Boerhavia diffusa is a species of flowering plant in the four o'clock family which is commonly known as punarnava (meaning that which rejuvenates or renews the body in Ayurveda), red spiderling, spreading hogweed, or tarvine. It is taken in herbal medicine for pain relief and other uses. The leaves of B. diffusa are often used as a green vegetable in many parts of India.
Boerhavia diffusa is widely dispersed, occurring throughout India, the Pacific, and southern United States. This wide range is explained by its small fruit, which are very sticky and grow a few inches off the ground, ideally placed to latch on to small migratory birds as they walk by.

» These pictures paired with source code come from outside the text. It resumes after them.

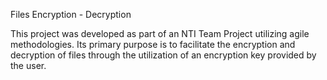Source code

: Files Encryption - Decryption

This project was developed as part of an NTI Team Project utilizing agile methodologies. Its primary purpose is to facilitate the encryption and decryption of files through the utilization of an encryption key provided by the user.
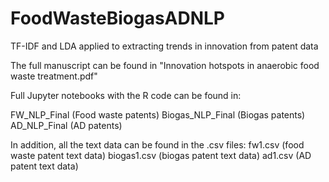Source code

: # FoodWasteBiogasADNLP
TF-IDF and LDA applied to extracting trends in innovation from patent data

The full manuscript can be found in "Innovation hotspots in anaerobic food waste treatment.pdf"

Full Jupyter notebooks with the R code can be found in:

FW_NLP_Final (Food waste patents)
Biogas_NLP_Final (Biogas patents)
AD_NLP_Final (AD patents)

In addition, all the text data can be found in the .csv files:
fw1.csv (food waste patent text data)
biogas1.csv (biogas patent text data)
ad1.csv (AD patent text data)
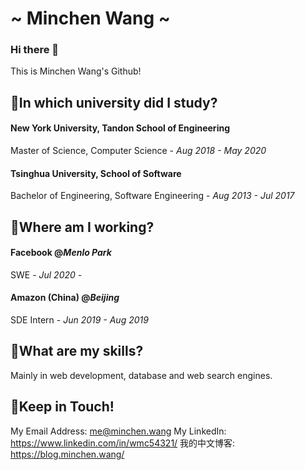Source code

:# ~ Minchen Wang ~

### Hi there 👋

This is Minchen Wang's Github!

## 🧶In which university did I study?

#### New York University, Tandon School of Engineering
Master of Science, Computer Science - _Aug 2018 - May 2020_

#### Tsinghua University, School of Software
Bachelor of Engineering, Software Engineering - _Aug 2013 - Jul 2017_

## 🎨Where am I working?

#### Facebook @_Menlo Park_
SWE - _Jul 2020 -_

#### Amazon (China) @_Beijing_
SDE Intern - _Jun 2019 - Aug 2019_

## 🎯What are my skills?
Mainly in web development, database and web search engines.

## 👀Keep in Touch!

My Email Address: me@minchen.wang
My LinkedIn: https://www.linkedin.com/in/wmc54321/
我的中文博客: https://blog.minchen.wang/

<!--
**wmc54321/wmc54321** is a ✨ _special_ ✨ repository because its `README.md` (this file) appears on your GitHub profile.

Here are some ideas to get you started:

- 🔭 I’m currently working on ...
- 🌱 I’m currently learning ...
- 👯 I’m looking to collaborate on ...
- 🤔 I’m looking for help with ...
- 💬 Ask me about ...
- 📫 How to reach me: ...
- 😄 Pronouns: ...
- ⚡ Fun fact: ...
-->

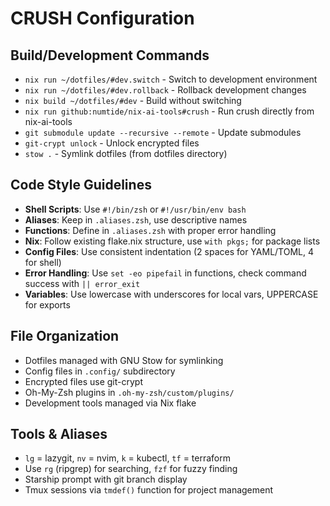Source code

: # CRUSH Configuration

## Build/Development Commands
- `nix run ~/dotfiles/#dev.switch` - Switch to development environment
- `nix run ~/dotfiles/#dev.rollback` - Rollback development changes
- `nix build ~/dotfiles/#dev` - Build without switching
- `nix run github:numtide/nix-ai-tools#crush` - Run crush directly from nix-ai-tools
- `git submodule update --recursive --remote` - Update submodules
- `git-crypt unlock` - Unlock encrypted files
- `stow .` - Symlink dotfiles (from dotfiles directory)

## Code Style Guidelines
- **Shell Scripts**: Use `#!/bin/zsh` or `#!/usr/bin/env bash`
- **Aliases**: Keep in `.aliases.zsh`, use descriptive names
- **Functions**: Define in `.aliases.zsh` with proper error handling
- **Nix**: Follow existing flake.nix structure, use `with pkgs;` for package lists
- **Config Files**: Use consistent indentation (2 spaces for YAML/TOML, 4 for shell)
- **Error Handling**: Use `set -eo pipefail` in functions, check command success with `|| error_exit`
- **Variables**: Use lowercase with underscores for local vars, UPPERCASE for exports

## File Organization
- Dotfiles managed with GNU Stow for symlinking
- Config files in `.config/` subdirectory
- Encrypted files use git-crypt
- Oh-My-Zsh plugins in `.oh-my-zsh/custom/plugins/`
- Development tools managed via Nix flake

## Tools & Aliases
- `lg` = lazygit, `nv` = nvim, `k` = kubectl, `tf` = terraform
- Use `rg` (ripgrep) for searching, `fzf` for fuzzy finding
- Starship prompt with git branch display
- Tmux sessions via `tmdef()` function for project management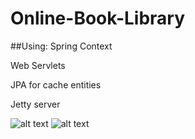 # Online-Book-Library
##Using:
Spring Context

Web Servlets

JPA for cache entities

Jetty server



![alt text](ULM.png "Screen shot 01")
![alt text](HTML.png "Screen shot 02")

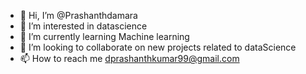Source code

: - 👋 Hi, I’m @Prashanthdamara
- 👀 I’m interested in datascience
- 🌱 I’m currently learning Machine learning
- 💞️ I’m looking to collaborate on new projects related to dataScience
- 📫 How to reach me dprashanthkumar99@gmail.com

<!---
Prashanthdamara/Prashanthdamara is a ✨ special ✨ repository because its `README.md` (this file) appears on your GitHub profile.
You can click the Preview link to take a look at your changes.
--->
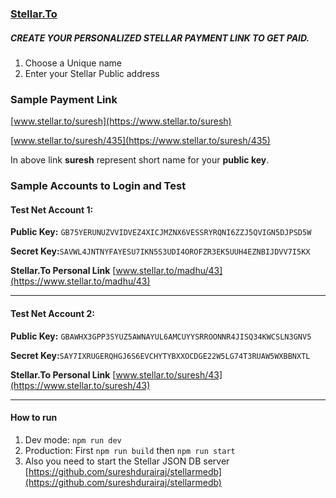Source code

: ### [Stellar.To](https://www.stellar.to/)

##### CREATE YOUR PERSONALIZED STELLAR PAYMENT LINK TO GET PAID.

1. Choose a Unique name
2. Enter your Stellar Public address

### Sample Payment Link

 [www.stellar.to/suresh](https://www.stellar.to/suresh)

 [www.stellar.to/suresh/435](https://www.stellar.to/suresh/435)
 
In above link **suresh** represent short name for your **public key**.

### Sample Accounts to Login and Test

#### Test Net Account 1:

**Public Key:** `GB75YERUNUZVVIDVEZ4XICJMZNX6VESSRYRQNI6ZZJ5QVIGN5DJPSD5W`

**Secret Key:**`SAVWL4JNTNYFAYESU7IKN5S3UDI4OROFZR3EK5UUH4EZNBIJDVV7I5KX`

**Stellar.To Personal Link** [www.stellar.to/madhu/43](https://www.stellar.to/madhu/43)

----
#### Test Net Account 2:

**Public Key:** `GBAWHX3GPP3SYUZ5AWNAYUL6AMCUYYSRROONNR4JISQ34KWCSLN3GNV5`

**Secret Key:**`SAY7IXRUGERQHGJ6S6EVCHYTYBXXOCDGE22W5LG74T3RUAW5WXBBNXTL`

**Stellar.To Personal Link** [www.stellar.to/suresh/43](https://www.stellar.to/suresh/43)

----
#### How to run

1. Dev mode: `npm run dev`
2. Production: First `npm run build` then `npm run start`
3. Also you need to start the Stellar JSON DB server [https://github.com/sureshdurairaj/stellarmedb](https://github.com/sureshdurairaj/stellarmedb)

A true and accurate accounting of the native range of Boerhavia diffusa has not been determined. However, it is very widespread, and has become naturalized in many places. It is believed to be a native plant to the following places:Africa —
Botswana; Egypt; Ghana; Kenya; Liberia; Malawi; Mozambique; Namibia; Nigeria; Rwanda; Senegal; Sierra Leone; Somalia; South Africa (Eastern Cape, Gauteng, KwaZulu-Natal, Limpopo, Mpumalanga, Northern Cape provinces); Swaziland; Tanzania; Togo; Uganda; Zambia; and Zimbabwe.Asia —
Burma; Cambodia; China (Fujian, Guangdong, Guangxi, Guizhou, Hainan, Sichuan, and Yunnan provinces) India;Bangladesh; Indonesia; Japan (Ryukyu Islands); Laos; Malaysia; Nepal; the Philippines; southern Taiwan; Thailand; and Vietnam. Also, on the Arabian Peninsula: Oman; Saudi Arabia; and the United Arab Emirates; and Yemen (Socotra).North America —
Mexico; and the U.S. (in the states of Florida, Georgia, and South Carolina).Caribbean —
Anguilla; the Bahamas; the Cayman Islands; Cuba; Dominica; Grenada; Hispaniola (Dominican Republic and Haiti); Jamaica; Montserrat; the Netherlands Antilles (Saba); Puerto Rico; Saint Lucia; Saint Vincent and the Grenadines; and both the British and the U.S. Virgin Islands.South America —
Argentina; Belize; Bolivia; Chile; Costa Rica; Ecuador; French Guiana; Guatemala; Guyana; Nicaragua; Panama; Paraguay; Peru; Suriname; Uruguay; and Venezuela.South Pacific —
Fiji; and New Caledonia.
B. diffusa is widely used as a green leafy vegetable in many Asian and African countries. B. diffusa can be used as a fodder for livestock, but has the potential for contaminating seed stocks, and may harbor pathogens for certain crops, such as eggplants.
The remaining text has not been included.